**Material provided**:
------------------------------------------------------------------------

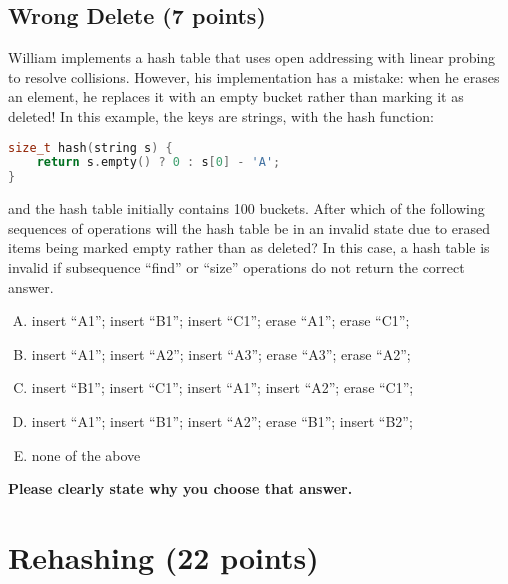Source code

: \documentclass[11pt]{exam}
\begin{document}
\begin{solution}
\end{solution}

\subsection{Wrong Delete (7 points)}
William implements a hash table that uses open addressing with linear probing to resolve collisions. However, his implementation has a mistake: when he erases an element, he replaces it with an empty bucket rather than marking it as deleted! In this example, the keys are strings, with the hash function:
\begin{lstlisting}[language=c++]
size_t hash(string s) {
	return s.empty() ? 0 : s[0] - 'A';
}
\end{lstlisting}

and the hash table initially contains 100 buckets. After which of the following sequences of operations will the hash table be in an invalid state due to erased items being marked empty rather than as deleted? In this case, a hash table is invalid if subsequence “find” or “size” operations do not return the correct answer.
\begin{enumerate}[A.]
\item insert “A1”; insert “B1”; insert “C1”; erase “A1”; erase “C1”;
\item insert “A1”; insert “A2”; insert “A3”; erase “A3”; erase “A2”;
\item insert “B1”; insert “C1”; insert “A1”; insert “A2”; erase “C1”;
\item insert “A1”; insert “B1”; insert “A2”; erase “B1”; insert “B2”;
\item none of the above
\end{enumerate}

\textbf{Please clearly state why you choose that answer.}
\begin{solution}
\end{solution}

\section{Rehashing (22 points)}
\end{document}
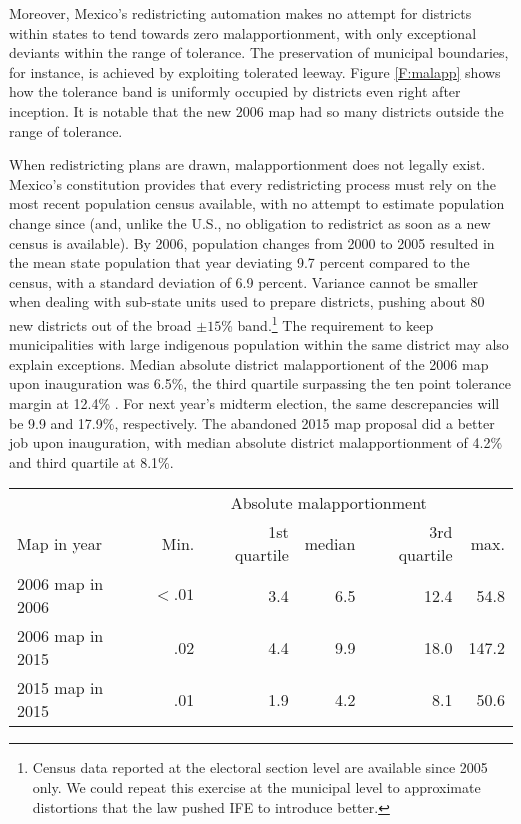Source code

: \documentclass[letter,12pt]{article}
\newcommand{\mc}{\multicolumn}
\begin{document}
Moreover, Mexico's redistricting automation makes no attempt for districts within states to tend towards zero malapportionment, with only exceptional deviants within the range of tolerance. The preservation of municipal boundaries, for instance, is achieved by exploiting tolerated leeway. Figure \ref{F:malapp} shows how the tolerance band is uniformly occupied by districts even right after inception. It is notable that the new 2006 map had so many districts outside the range of tolerance. 

When redistricting plans are drawn, malapportionment does not legally exist. Mexico's constitution provides that every redistricting process must rely on the most recent population census available, with no attempt to estimate population change since (and, unlike the U.S., no obligation to redistrict as soon as a new census is available). By 2006, population changes from 2000 to 2005 resulted in the mean state population that year deviating 9.7 percent compared to the census, with a standard deviation of 6.9 percent. Variance cannot be smaller when dealing with sub-state units used to prepare districts, pushing about 80 new districts out of the broad $\pm 15$\% band.\footnote{Census data reported at the electoral section level are available since 2005 only. We could repeat this exercise at the municipal level to approximate distortions that the law pushed IFE to introduce better.} The requirement to keep municipalities with large indigenous population within the same district may also explain exceptions. Median absolute district malapportionent of the 2006 map upon inauguration was 6.5\%, the third quartile surpassing the ten point tolerance margin at 12.4\% \citep[also,][]{trelles.mtz.tesisItam.2007}. For next year's midterm election, the same descrepancies will be 9.9 and 17.9\%, respectively. The abandoned 2015 map proposal did a better job upon inauguration, with median absolute district malapportionment of 4.2\% and third quartile at 8.1\%. 

\begin{tabular}{lrrrrr}
                 & \mc{5}{c}{Absolute malapportionment} \\
Map in year      & Min. & 1st quartile & median & 3rd quartile & max. \\ \hline
2006 map in 2006 & $<.01$ & 3.4 & 6.5 & 12.4 & 54.8 \\
2006 map in 2015 & .02 & 4.4 & 9.9 & 18.0 & 147.2 \\
2015 map in 2015 & .01 & 1.9 & 4.2 & 8.1 & 50.6 \\
\end{tabular}
\end{document}
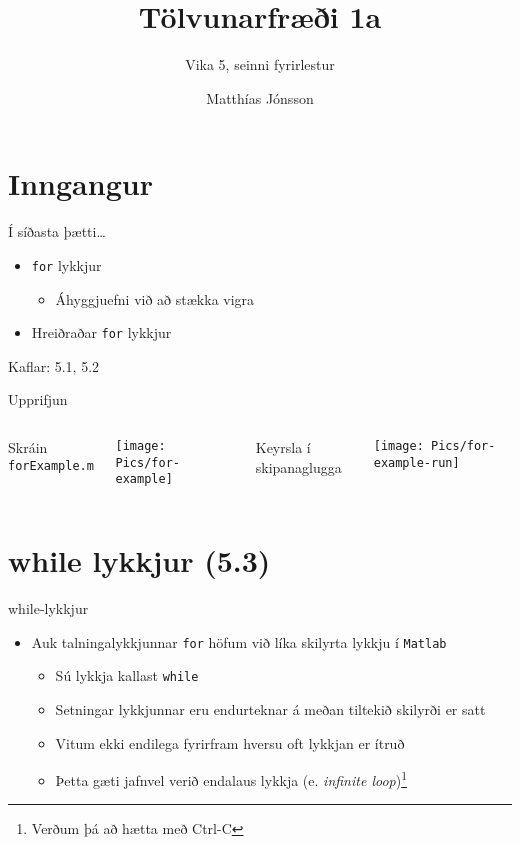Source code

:\documentclass{beamer}
\author{Matthías Jónsson}
\title{Tölvunarfræði 1a}
\subtitle{Vika 5, seinni fyrirlestur}
\begin{document}
\begin{frame}
\titlepage
\end{frame}

\section{Inngangur}

\begin{frame}{Í síðasta þætti\ldots}
\begin{itemize}
 \item \texttt{for} lykkjur
 \begin{itemize}
  \item Áhyggjuefni við að stækka vigra
 \end{itemize}
 \item Hreiðraðar \texttt{for} lykkjur
\end{itemize}
Kaflar: 5.1, 5.2
\end{frame}

\begin{frame}{Upprifjun}
\vspace{\baselineskip}
\begin{columns}
Skráin \texttt{forExample.m}
\begin{center}
\texttt{[image: Pics/for-example]}
\end{center}
Keyrsla í skipanaglugga
\begin{center}
\texttt{[image: Pics/for-example-run]}
\end{center}
\end{columns}
\end{frame}

\section{while lykkjur (5.3)}

\begin{frame}{while-lykkjur}
\begin{itemize}
 \item Auk talningalykkjunnar \texttt{for} höfum við líka skilyrta lykkju í \texttt{Matlab}
 \begin{itemize}
  \item Sú lykkja kallast \texttt{while}
  \item Setningar lykkjunnar eru endurteknar á meðan tiltekið skilyrði er satt
  \item Vitum ekki endilega fyrirfram hversu oft lykkjan er ítruð
  \item Þetta gæti jafnvel verið endalaus lykkja (e. \emph{infinite loop})\footnote{Verðum þá að hætta með Ctrl-C}
 \end{itemize}
\end{itemize}
\end{frame}
\end{document}
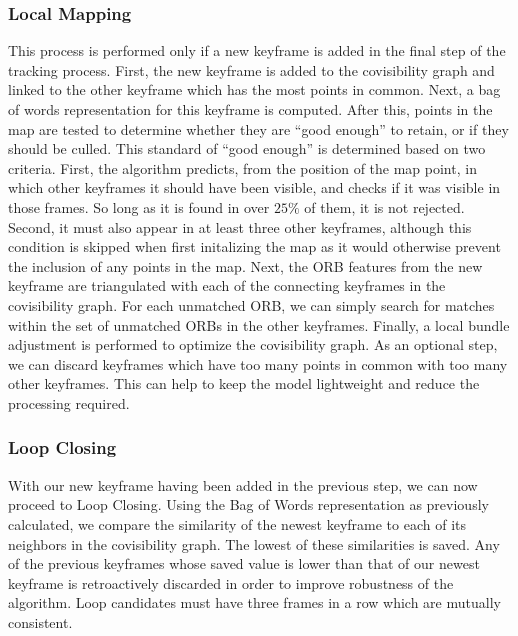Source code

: \documentclass[twocolumn]{article}
\begin{document}
\subsubsection{Local Mapping}

This process is performed only if a new keyframe is added in the final step of the tracking process. First, the new keyframe is added to the covisibility graph and linked to the other keyframe which has the most points in common. Next, a bag of words representation for this keyframe is computed. After this, points in the map are tested to determine whether they are ``good enough'' to retain, or if they should be culled. This standard of ``good enough'' is determined based on two criteria. First, the algorithm predicts, from the position of the map point, in which other keyframes it should have been visible, and checks if it was visible in those frames. So long as it is found in over $25\%$ of them, it is not rejected. Second, it must also appear in at least three other keyframes, although this condition is skipped when first initalizing the map as it would otherwise prevent the inclusion of any points in the map.
Next, the ORB features from the new keyframe are triangulated with each of the connecting keyframes in the covisibility graph. For each unmatched ORB, we can simply search for matches within the set of unmatched ORBs in the other keyframes. Finally, a local bundle adjustment is performed to optimize the covisibility graph.
As an optional step, we can discard keyframes which have too many points in common with too many other keyframes. This can help to keep the model lightweight and reduce the processing required.

\subsubsection{Loop Closing}

With our new keyframe having been added in the previous step, we can now proceed to Loop Closing. Using the Bag of Words representation as previously calculated, we compare the similarity of the newest keyframe to each of its neighbors in the covisibility graph. The lowest of these similarities is saved. Any of the previous keyframes whose saved value is lower than that of our newest keyframe is retroactively discarded in order to improve robustness of the algorithm. Loop candidates must have three frames in a row which are mutually consistent.
\end{document}
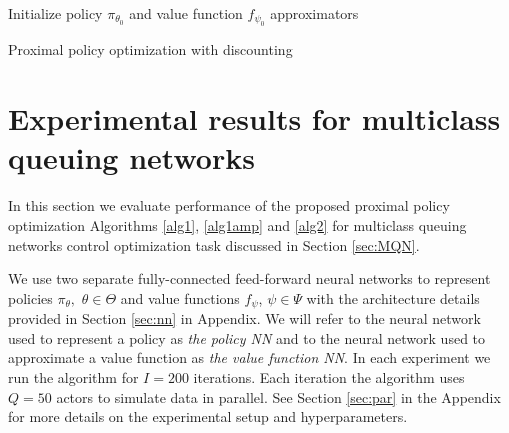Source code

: \documentclass[11pt]{article}
\theoremstyle{definition}
\numberwithin{equation}{section}
\begin{document}
\begin{algorithm}[H]
\SetAlgoLined
{}
 Initialize  policy $\pi_{\theta_0}$ and value function $f_{\psi_0}$ approximators \;
 \caption{Proximal policy optimization with discounting}\label{alg2}
\end{algorithm}




\section{Experimental results for multiclass queuing networks}\label{sec:experiments}
In this section we evaluate performance of the proposed proximal policy optimization Algorithms \ref{alg1},  \ref{alg1amp} and \ref{alg2} for multiclass queuing networks control optimization task discussed in Section \ref{sec:MQN}. 
 

 

We use two separate fully-connected feed-forward neural networks to represent  policies $\pi_\theta,$ $\theta\in \Theta$ and value functions $f_\psi$, $\psi\in \Psi$ with the architecture details provided in Section \ref{sec:nn} in Appendix.  We will refer to the neural network used to represent a policy as \textit{the  policy NN} and to  the neural network used to approximate a value function as \textit{the value function NN}. In each experiment we run the algorithm for $I=200$ iterations. Each iteration the algorithm uses $Q=50$ actors to simulate data in parallel.    See Section \ref{sec:par} in the
Appendix for more details on the experimental setup and hyperparameters. 
\end{document}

------------------------------------------------------------------------

Please print each of the records word for word, keeping the pictures out.

Source code

: \documentclass[11pt]{exam}
\begin{document}
\begin{solution}
\end{solution}

\subsection{Wrong Delete (7 points)}
William implements a hash table that uses open addressing with linear probing to resolve collisions. However, his implementation has a mistake: when he erases an element, he replaces it with an empty bucket rather than marking it as deleted! In this example, the keys are strings, with the hash function:
\begin{lstlisting}[language=c++]
size_t hash(string s) {
	return s.empty() ? 0 : s[0] - 'A';
}
\end{lstlisting}

and the hash table initially contains 100 buckets. After which of the following sequences of operations will the hash table be in an invalid state due to erased items being marked empty rather than as deleted? In this case, a hash table is invalid if subsequence “find” or “size” operations do not return the correct answer.
\begin{enumerate}[A.]
\item insert “A1”; insert “B1”; insert “C1”; erase “A1”; erase “C1”;
\item insert “A1”; insert “A2”; insert “A3”; erase “A3”; erase “A2”;
\item insert “B1”; insert “C1”; insert “A1”; insert “A2”; erase “C1”;
\item insert “A1”; insert “B1”; insert “A2”; erase “B1”; insert “B2”;
\item none of the above
\end{enumerate}

\textbf{Please clearly state why you choose that answer.}
\begin{solution}
\end{solution}

\section{Rehashing (22 points)}
\end{document}
Source code

: \documentclass[letter,12pt]{article}
\newcommand{\mc}{\multicolumn}
\begin{document}
Moreover, Mexico's redistricting automation makes no attempt for districts within states to tend towards zero malapportionment, with only exceptional deviants within the range of tolerance. The preservation of municipal boundaries, for instance, is achieved by exploiting tolerated leeway. Figure \ref{F:malapp} shows how the tolerance band is uniformly occupied by districts even right after inception. It is notable that the new 2006 map had so many districts outside the range of tolerance. 

When redistricting plans are drawn, malapportionment does not legally exist. Mexico's constitution provides that every redistricting process must rely on the most recent population census available, with no attempt to estimate population change since (and, unlike the U.S., no obligation to redistrict as soon as a new census is available). By 2006, population changes from 2000 to 2005 resulted in the mean state population that year deviating 9.7 percent compared to the census, with a standard deviation of 6.9 percent. Variance cannot be smaller when dealing with sub-state units used to prepare districts, pushing about 80 new districts out of the broad $\pm 15$\% band.\footnote{Census data reported at the electoral section level are available since 2005 only. We could repeat this exercise at the municipal level to approximate distortions that the law pushed IFE to introduce better.} The requirement to keep municipalities with large indigenous population within the same district may also explain exceptions. Median absolute district malapportionent of the 2006 map upon inauguration was 6.5\%, the third quartile surpassing the ten point tolerance margin at 12.4\% \citep[also,][]{trelles.mtz.tesisItam.2007}. For next year's midterm election, the same descrepancies will be 9.9 and 17.9\%, respectively. The abandoned 2015 map proposal did a better job upon inauguration, with median absolute district malapportionment of 4.2\% and third quartile at 8.1\%. 

\begin{tabular}{lrrrrr}
                 & \mc{5}{c}{Absolute malapportionment} \\
Map in year      & Min. & 1st quartile & median & 3rd quartile & max. \\ \hline
2006 map in 2006 & $<.01$ & 3.4 & 6.5 & 12.4 & 54.8 \\
2006 map in 2015 & .02 & 4.4 & 9.9 & 18.0 & 147.2 \\
2015 map in 2015 & .01 & 1.9 & 4.2 & 8.1 & 50.6 \\
\end{tabular}
\end{document}
Source code

:\documentclass{beamer}
\author{Matthías Jónsson}
\title{Tölvunarfræði 1a}
\subtitle{Vika 5, seinni fyrirlestur}
\begin{document}
\begin{frame}
\titlepage
\end{frame}

\section{Inngangur}

\begin{frame}{Í síðasta þætti\ldots}
\begin{itemize}
 \item \texttt{for} lykkjur
 \begin{itemize}
  \item Áhyggjuefni við að stækka vigra
 \end{itemize}
 \item Hreiðraðar \texttt{for} lykkjur
\end{itemize}
Kaflar: 5.1, 5.2
\end{frame}

\begin{frame}{Upprifjun}
\vspace{\baselineskip}
\begin{columns}
Skráin \texttt{forExample.m}
\begin{center}
\texttt{[image: Pics/for-example]}
\end{center}
Keyrsla í skipanaglugga
\begin{center}
\texttt{[image: Pics/for-example-run]}
\end{center}
\end{columns}
\end{frame}

\section{while lykkjur (5.3)}

\begin{frame}{while-lykkjur}
\begin{itemize}
 \item Auk talningalykkjunnar \texttt{for} höfum við líka skilyrta lykkju í \texttt{Matlab}
 \begin{itemize}
  \item Sú lykkja kallast \texttt{while}
  \item Setningar lykkjunnar eru endurteknar á meðan tiltekið skilyrði er satt
  \item Vitum ekki endilega fyrirfram hversu oft lykkjan er ítruð
  \item Þetta gæti jafnvel verið endalaus lykkja (e. \emph{infinite loop})\footnote{Verðum þá að hætta með Ctrl-C}
 \end{itemize}
\end{itemize}
\end{frame}
\end{document}
Source code

: \documentclass[twocolumn]{article}
\begin{document}
\subsubsection{Local Mapping}

This process is performed only if a new keyframe is added in the final step of the tracking process. First, the new keyframe is added to the covisibility graph and linked to the other keyframe which has the most points in common. Next, a bag of words representation for this keyframe is computed. After this, points in the map are tested to determine whether they are ``good enough'' to retain, or if they should be culled. This standard of ``good enough'' is determined based on two criteria. First, the algorithm predicts, from the position of the map point, in which other keyframes it should have been visible, and checks if it was visible in those frames. So long as it is found in over $25\%$ of them, it is not rejected. Second, it must also appear in at least three other keyframes, although this condition is skipped when first initalizing the map as it would otherwise prevent the inclusion of any points in the map.
Next, the ORB features from the new keyframe are triangulated with each of the connecting keyframes in the covisibility graph. For each unmatched ORB, we can simply search for matches within the set of unmatched ORBs in the other keyframes. Finally, a local bundle adjustment is performed to optimize the covisibility graph.
As an optional step, we can discard keyframes which have too many points in common with too many other keyframes. This can help to keep the model lightweight and reduce the processing required.

\subsubsection{Loop Closing}

With our new keyframe having been added in the previous step, we can now proceed to Loop Closing. Using the Bag of Words representation as previously calculated, we compare the similarity of the newest keyframe to each of its neighbors in the covisibility graph. The lowest of these similarities is saved. Any of the previous keyframes whose saved value is lower than that of our newest keyframe is retroactively discarded in order to improve robustness of the algorithm. Loop candidates must have three frames in a row which are mutually consistent.
\end{document}
Source code

: \documentclass[11pt]{article}
\theoremstyle{definition}
\numberwithin{equation}{section}
\begin{document}
\begin{algorithm}[H]
\SetAlgoLined
{}
 Initialize  policy $\pi_{\theta_0}$ and value function $f_{\psi_0}$ approximators \;
 \caption{Proximal policy optimization with discounting}\label{alg2}
\end{algorithm}




\section{Experimental results for multiclass queuing networks}\label{sec:experiments}
In this section we evaluate performance of the proposed proximal policy optimization Algorithms \ref{alg1},  \ref{alg1amp} and \ref{alg2} for multiclass queuing networks control optimization task discussed in Section \ref{sec:MQN}. 
 

 

We use two separate fully-connected feed-forward neural networks to represent  policies $\pi_\theta,$ $\theta\in \Theta$ and value functions $f_\psi$, $\psi\in \Psi$ with the architecture details provided in Section \ref{sec:nn} in Appendix.  We will refer to the neural network used to represent a policy as \textit{the  policy NN} and to  the neural network used to approximate a value function as \textit{the value function NN}. In each experiment we run the algorithm for $I=200$ iterations. Each iteration the algorithm uses $Q=50$ actors to simulate data in parallel.    See Section \ref{sec:par} in the
Appendix for more details on the experimental setup and hyperparameters. 
\end{document}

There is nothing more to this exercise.